Canada’s budget watchdog is publishing new research today that may shed some light into whether taxpayers are getting value from the public service.

The reports will again explore the impact of the $5.2 billion in savings contained in the March 2012 budget, for which Parliamentary Budget Officer Kevin Page has taken Ottawa to court in an effort to obtain more information.

But as well, the PBO will calculate the cost of the average public servant and analyze the growth of the service over the past two decades, comparing trends with some segments of the private sector.

In a note, Page says he hopes the reports will “help open the door for Canadians and Parliamentarians on one of the biggest black boxes of federal spending — federal personnel expenses.”

Page said those expenses totalled $43.8 billion in 2011-12, representing 38 per cent of direct program spending.

Page said the reports will offer both information and analysis.

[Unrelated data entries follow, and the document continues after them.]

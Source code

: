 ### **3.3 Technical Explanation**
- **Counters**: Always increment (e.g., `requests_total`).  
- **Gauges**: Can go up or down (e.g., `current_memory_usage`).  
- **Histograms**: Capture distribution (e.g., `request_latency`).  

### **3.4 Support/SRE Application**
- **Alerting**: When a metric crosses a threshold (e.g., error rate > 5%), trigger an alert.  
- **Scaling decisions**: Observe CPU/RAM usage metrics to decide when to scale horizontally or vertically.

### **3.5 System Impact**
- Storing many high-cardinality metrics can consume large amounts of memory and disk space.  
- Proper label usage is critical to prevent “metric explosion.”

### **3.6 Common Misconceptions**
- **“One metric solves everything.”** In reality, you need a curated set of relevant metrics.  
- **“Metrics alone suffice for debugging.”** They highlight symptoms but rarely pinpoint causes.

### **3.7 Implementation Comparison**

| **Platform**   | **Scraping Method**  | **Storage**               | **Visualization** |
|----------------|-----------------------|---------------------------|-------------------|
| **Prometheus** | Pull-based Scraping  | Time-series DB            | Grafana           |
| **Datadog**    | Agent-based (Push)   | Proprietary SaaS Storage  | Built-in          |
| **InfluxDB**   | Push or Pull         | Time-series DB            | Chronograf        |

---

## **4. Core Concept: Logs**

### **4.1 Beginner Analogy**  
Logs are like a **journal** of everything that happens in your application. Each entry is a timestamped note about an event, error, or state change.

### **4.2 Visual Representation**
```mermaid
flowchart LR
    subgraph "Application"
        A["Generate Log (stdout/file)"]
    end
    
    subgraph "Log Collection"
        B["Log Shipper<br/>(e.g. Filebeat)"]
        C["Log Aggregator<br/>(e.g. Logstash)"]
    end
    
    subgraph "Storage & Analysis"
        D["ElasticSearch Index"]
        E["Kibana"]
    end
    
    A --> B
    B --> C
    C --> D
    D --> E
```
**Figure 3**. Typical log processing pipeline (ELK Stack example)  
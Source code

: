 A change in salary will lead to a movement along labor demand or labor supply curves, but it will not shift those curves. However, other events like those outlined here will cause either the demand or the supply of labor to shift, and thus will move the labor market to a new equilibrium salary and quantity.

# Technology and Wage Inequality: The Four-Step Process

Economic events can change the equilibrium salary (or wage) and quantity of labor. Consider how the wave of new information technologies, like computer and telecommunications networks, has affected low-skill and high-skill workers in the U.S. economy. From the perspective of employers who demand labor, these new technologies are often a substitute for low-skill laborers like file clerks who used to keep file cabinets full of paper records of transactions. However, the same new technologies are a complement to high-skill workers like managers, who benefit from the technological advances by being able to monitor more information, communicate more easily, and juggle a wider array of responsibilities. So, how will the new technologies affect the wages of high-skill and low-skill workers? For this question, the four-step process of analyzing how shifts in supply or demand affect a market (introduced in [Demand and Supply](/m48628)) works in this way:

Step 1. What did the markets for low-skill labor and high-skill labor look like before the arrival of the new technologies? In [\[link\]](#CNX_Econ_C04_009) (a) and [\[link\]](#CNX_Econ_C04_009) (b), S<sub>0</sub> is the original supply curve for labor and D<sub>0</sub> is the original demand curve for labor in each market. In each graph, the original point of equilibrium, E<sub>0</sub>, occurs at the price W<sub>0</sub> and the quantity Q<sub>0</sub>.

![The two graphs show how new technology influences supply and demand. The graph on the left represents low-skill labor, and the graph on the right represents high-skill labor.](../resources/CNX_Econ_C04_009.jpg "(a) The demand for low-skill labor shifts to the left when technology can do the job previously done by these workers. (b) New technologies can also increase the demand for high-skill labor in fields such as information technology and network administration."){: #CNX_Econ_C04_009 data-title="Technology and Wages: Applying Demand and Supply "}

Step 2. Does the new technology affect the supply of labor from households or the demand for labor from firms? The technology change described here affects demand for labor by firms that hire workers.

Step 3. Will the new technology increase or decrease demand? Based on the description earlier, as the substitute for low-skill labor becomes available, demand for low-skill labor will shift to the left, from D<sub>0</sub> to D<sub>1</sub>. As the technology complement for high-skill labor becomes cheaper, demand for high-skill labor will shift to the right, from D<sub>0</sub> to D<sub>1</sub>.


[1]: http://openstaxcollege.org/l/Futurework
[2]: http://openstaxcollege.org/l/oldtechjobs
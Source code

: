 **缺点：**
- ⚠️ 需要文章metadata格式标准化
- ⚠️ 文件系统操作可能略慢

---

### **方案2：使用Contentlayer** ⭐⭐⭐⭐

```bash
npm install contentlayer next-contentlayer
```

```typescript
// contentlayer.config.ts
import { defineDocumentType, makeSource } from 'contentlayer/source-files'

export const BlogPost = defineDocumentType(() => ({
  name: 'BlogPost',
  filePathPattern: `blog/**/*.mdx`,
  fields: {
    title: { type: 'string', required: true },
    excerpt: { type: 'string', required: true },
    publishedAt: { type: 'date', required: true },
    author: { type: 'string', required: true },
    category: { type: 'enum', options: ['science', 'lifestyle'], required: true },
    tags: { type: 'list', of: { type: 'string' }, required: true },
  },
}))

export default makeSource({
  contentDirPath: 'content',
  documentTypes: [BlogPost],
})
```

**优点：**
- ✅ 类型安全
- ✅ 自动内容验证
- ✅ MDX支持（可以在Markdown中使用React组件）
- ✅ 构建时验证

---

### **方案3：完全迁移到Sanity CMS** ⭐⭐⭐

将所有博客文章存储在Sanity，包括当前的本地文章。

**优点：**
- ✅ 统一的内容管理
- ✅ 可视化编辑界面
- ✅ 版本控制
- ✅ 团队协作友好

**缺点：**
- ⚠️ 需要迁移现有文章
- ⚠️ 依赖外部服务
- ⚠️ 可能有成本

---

Since taking office, the Harper government has both been criticized — at different times — for both bloating the public service and radically cutting it back.

Recently, the Treasury Department reported it had cut about 11,000 in the first six months of the three-year program to eliminate 19,200 positions.

There has been little analysis about whether the cutbacks have impacted service to Canadians, however.

Canadian Taxpayers Federation federal director Gregory Thomas said even when all the jobs have been eliminated, the Harper government will still have about 11,000 more public servants than was the case in 2006, when the Conservatives were elected.

He says the calculus often used in rationalizing growth in the public sector is at odds with how the private sector operates.

“There is an idea that the public service should grow in line with population, but it doesn’t make sense,” he said.

“Newsrooms don’t work that way, and neither does General Motors.”

The PBO reports will be issued at 9 a.m.